Japan has become a difficult market for companies that need green electricity to meet internal emissions targets and customer demands. The country currently relies on fossil fuels for more than 70% of its power generation, and while it committed along with the rest of the world at COP28 in Dubai in December to tripling global renewable capacity by 2030, the country plans to keep burning coal, oil and gas for much of its electricity.

The government is making the utmost effort to make renewable energy the main source of power, the New and Renewable Energy Division within Japan's Agency for Natural Resources and Energy said in a statement.

A group of more than 400 global firms has been calling on Japan since 2021 to increase its investments in renewable energy, so that clean power could make up roughly half of the energy mix by 2030, from a target of around 38% by the end of this decade. That strategy is typically reviewed every three years or so and the government is expected to revisit it starting this year. In 2022, RE100 companies were able to meet 25% of their demand for electricity in Japan from renewable sources, lower than the global average of 50%.

Japan’s energy policymakers say that the country’s mountainous terrain and relative isolation as an island nation make it more difficult and costly to develop renewable energy at scale. At the same time, the country’s power grid remains isolated, a legacy of Japan’s 10 major regional utility monopolies, making it difficult to get renewable power to where it can be used. Japan is leaning heavily on future technologies like carbon capture and storage, or co-firing of ammonia or hydrogen, to reduce the CO2 emissions generated by fossil fuels, but that doesn’t meet the needs of companies committed to renewable energy now.

Amazon has announced more than 500 renewable energy projects globally, although Haig emphasized it’s difficult for the company to procure clean electricity across Asia. A power purchase agreement signed in 2022 with Indonesia’s state utility Perusahaan Listrik Negara to buy clean electricity from a solar project is bigger than the cumulative amount of power Amazon has been able to procure in Japan, he said.

“It's very hard for us to purchase renewable power in this part of the world,” he said referring to Asia. “We're trying to fix that. It's not a technology problem, it's a policy and market problem.”

Japan has announced a plan to invest more than 150 trillion yen ($990 billion) in public and private money for so-called green transformation, which includes 31 trillion yen for renewables, the second-largest allocation after automotive. 

But climate analysts say the nation needs to do more. Spending allocations from the debt instrument are misaligned with the Intergovernmental Panel on Climate Change’s guidance on limiting the rise in global temperatures, climate research group InfluenceMap said in November.
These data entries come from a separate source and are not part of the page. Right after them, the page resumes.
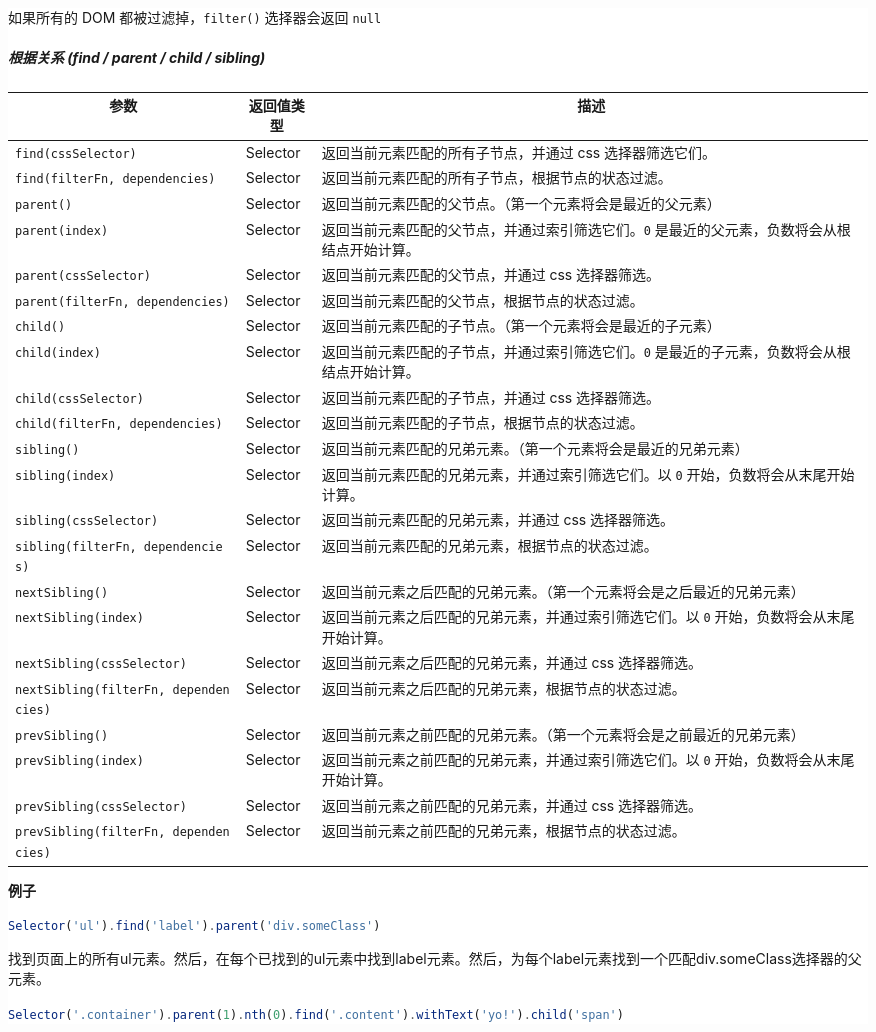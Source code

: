 如果所有的 DOM 都被过滤掉，`filter()` 选择器会返回 `null`

##### 根据关系 (find / parent / child / sibling)

| 参数 | 返回值类型 | 描述 |
| --- | --- | --- |
| `find(cssSelector)` | Selector | 返回当前元素匹配的所有子节点，并通过 css 选择器筛选它们。 |
| `find(filterFn, dependencies)` | Selector | 返回当前元素匹配的所有子节点，根据节点的状态过滤。 |
| `parent()` | Selector | 返回当前元素匹配的父节点。（第一个元素将会是最近的父元素） |
| `parent(index)` | Selector | 返回当前元素匹配的父节点，并通过索引筛选它们。`0` 是最近的父元素，负数将会从根结点开始计算。 |
| `parent(cssSelector)` | Selector | 返回当前元素匹配的父节点，并通过 css 选择器筛选。 |
| `parent(filterFn, dependencies)` | Selector | 返回当前元素匹配的父节点，根据节点的状态过滤。 |
| `child()` | Selector | 返回当前元素匹配的子节点。（第一个元素将会是最近的子元素） |
| `child(index)` | Selector | 返回当前元素匹配的子节点，并通过索引筛选它们。`0` 是最近的子元素，负数将会从根结点开始计算。 |
| `child(cssSelector)` | Selector | 返回当前元素匹配的子节点，并通过 css 选择器筛选。 |
| `child(filterFn, dependencies)` | Selector | 返回当前元素匹配的子节点，根据节点的状态过滤。 |
| `sibling()` | Selector | 返回当前元素匹配的兄弟元素。（第一个元素将会是最近的兄弟元素） |
| `sibling(index)` | Selector | 返回当前元素匹配的兄弟元素，并通过索引筛选它们。以 `0` 开始，负数将会从末尾开始计算。 |
| `sibling(cssSelector)` | Selector | 返回当前元素匹配的兄弟元素，并通过 css 选择器筛选。 |
| `sibling(filterFn, dependencies)` | Selector | 返回当前元素匹配的兄弟元素，根据节点的状态过滤。 |
| `nextSibling()` | Selector | 返回当前元素之后匹配的兄弟元素。（第一个元素将会是之后最近的兄弟元素） |
| `nextSibling(index)` | Selector | 返回当前元素之后匹配的兄弟元素，并通过索引筛选它们。以 `0` 开始，负数将会从末尾开始计算。 |
| `nextSibling(cssSelector)` | Selector | 返回当前元素之后匹配的兄弟元素，并通过 css 选择器筛选。 |
| `nextSibling(filterFn, dependencies)` | Selector | 返回当前元素之后匹配的兄弟元素，根据节点的状态过滤。 |
| `prevSibling()` | Selector | 返回当前元素之前匹配的兄弟元素。（第一个元素将会是之前最近的兄弟元素） |
| `prevSibling(index)` | Selector | 返回当前元素之前匹配的兄弟元素，并通过索引筛选它们。以 `0` 开始，负数将会从末尾开始计算。 |
| `prevSibling(cssSelector)` | Selector | 返回当前元素之前匹配的兄弟元素，并通过 css 选择器筛选。 |
| `prevSibling(filterFn, dependencies)` | Selector | 返回当前元素之前匹配的兄弟元素，根据节点的状态过滤。 |

**例子**

``` js
Selector('ul').find('label').parent('div.someClass')
```

找到页面上的所有ul元素。然后，在每个已找到的ul元素中找到label元素。然后，为每个label元素找到一个匹配div.someClass选择器的父元素。

```js
Selector('.container').parent(1).nth(0).find('.content').withText('yo!').child('span')
```
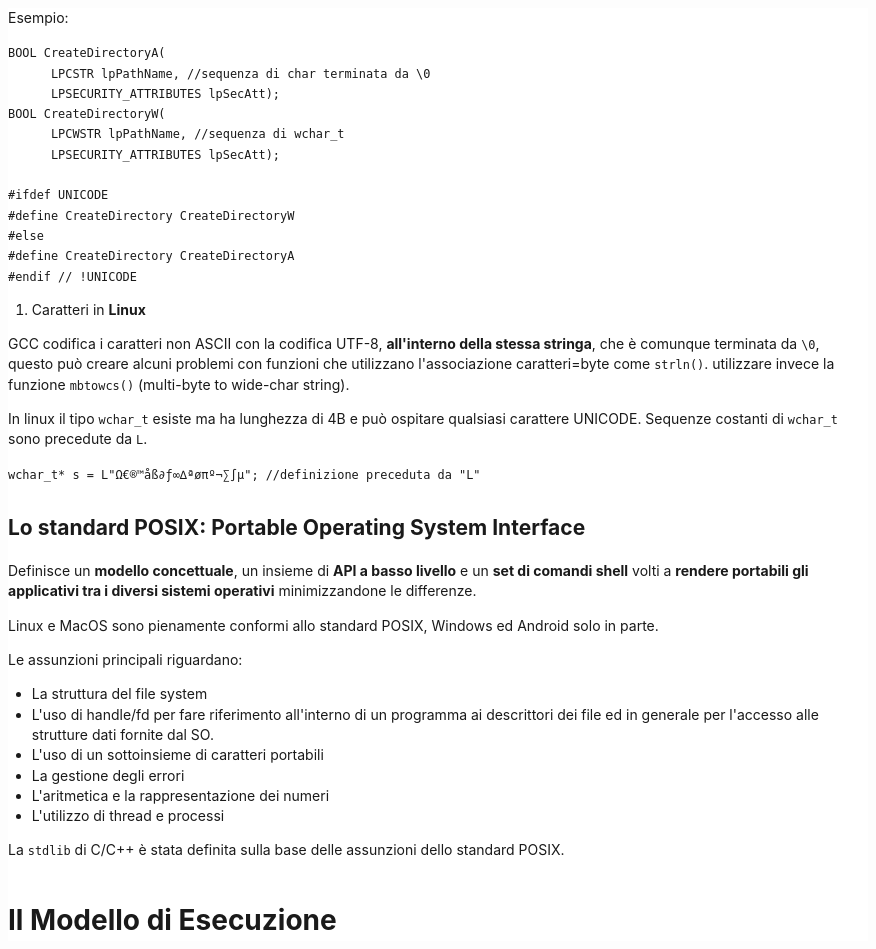 Esempio: 
```
BOOL CreateDirectoryA(
	  LPCSTR lpPathName, //sequenza di char terminata da \0
	  LPSECURITY_ATTRIBUTES lpSecAtt);
BOOL CreateDirectoryW(
	  LPCWSTR lpPathName, //sequenza di wchar_t
	  LPSECURITY_ATTRIBUTES lpSecAtt);

#ifdef UNICODE
#define CreateDirectory CreateDirectoryW 
#else
#define CreateDirectory CreateDirectoryA
#endif // !UNICODE
```

1. Caratteri in **Linux**

GCC codifica i caratteri non ASCII con la codifica UTF-8, **all'interno della stessa stringa**, che è comunque terminata da `\0`, questo può creare alcuni problemi con funzioni che utilizzano l'associazione caratteri=byte come `strln()`. utilizzare invece la funzione `mbtowcs()` (multi-byte to wide-char string).

In linux il tipo `wchar_t` esiste ma ha lunghezza di 4B e può ospitare qualsiasi carattere UNICODE. Sequenze costanti di `wchar_t` sono precedute da `L`.

```
wchar_t* s = L"Ω€®™åß∂ƒ∞∆ªøπº¬∑∫µ"; //definizione preceduta da "L"
```


## Lo standard **POSIX**: Portable Operating System Interface

Definisce un **modello concettuale**, un insieme di **API a basso livello** e un **set di comandi shell** volti a **rendere portabili gli applicativi tra i diversi sistemi operativi** minimizzandone le differenze.

Linux e MacOS sono pienamente conformi allo standard POSIX, Windows ed Android solo in parte.

Le assunzioni principali riguardano:

* La struttura del file system
* L'uso di handle/fd per fare riferimento all'interno di un programma ai descrittori dei file ed in generale per l'accesso alle strutture dati fornite dal SO.
* L'uso di un sottoinsieme di caratteri portabili
* La gestione degli errori
* L'aritmetica e la rappresentazione dei numeri
* L'utilizzo di thread e processi

La `stdlib` di C/C++ è stata definita sulla base delle assunzioni dello standard POSIX.


# **Il Modello di Esecuzione**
Global companies with operations in Japan as well as domestic firms have renewable targets they are aiming to make by 2030 but insufficient supplies are jeopardizing those goals, said Kahori Miyake, co-chair of Japan Climate Leaders Partnership, which partners with the RE100.

“We're trying as much as possible as individual companies but the total amount of clean energy that is available in Japan is just not enough at the moment,” said Miyake.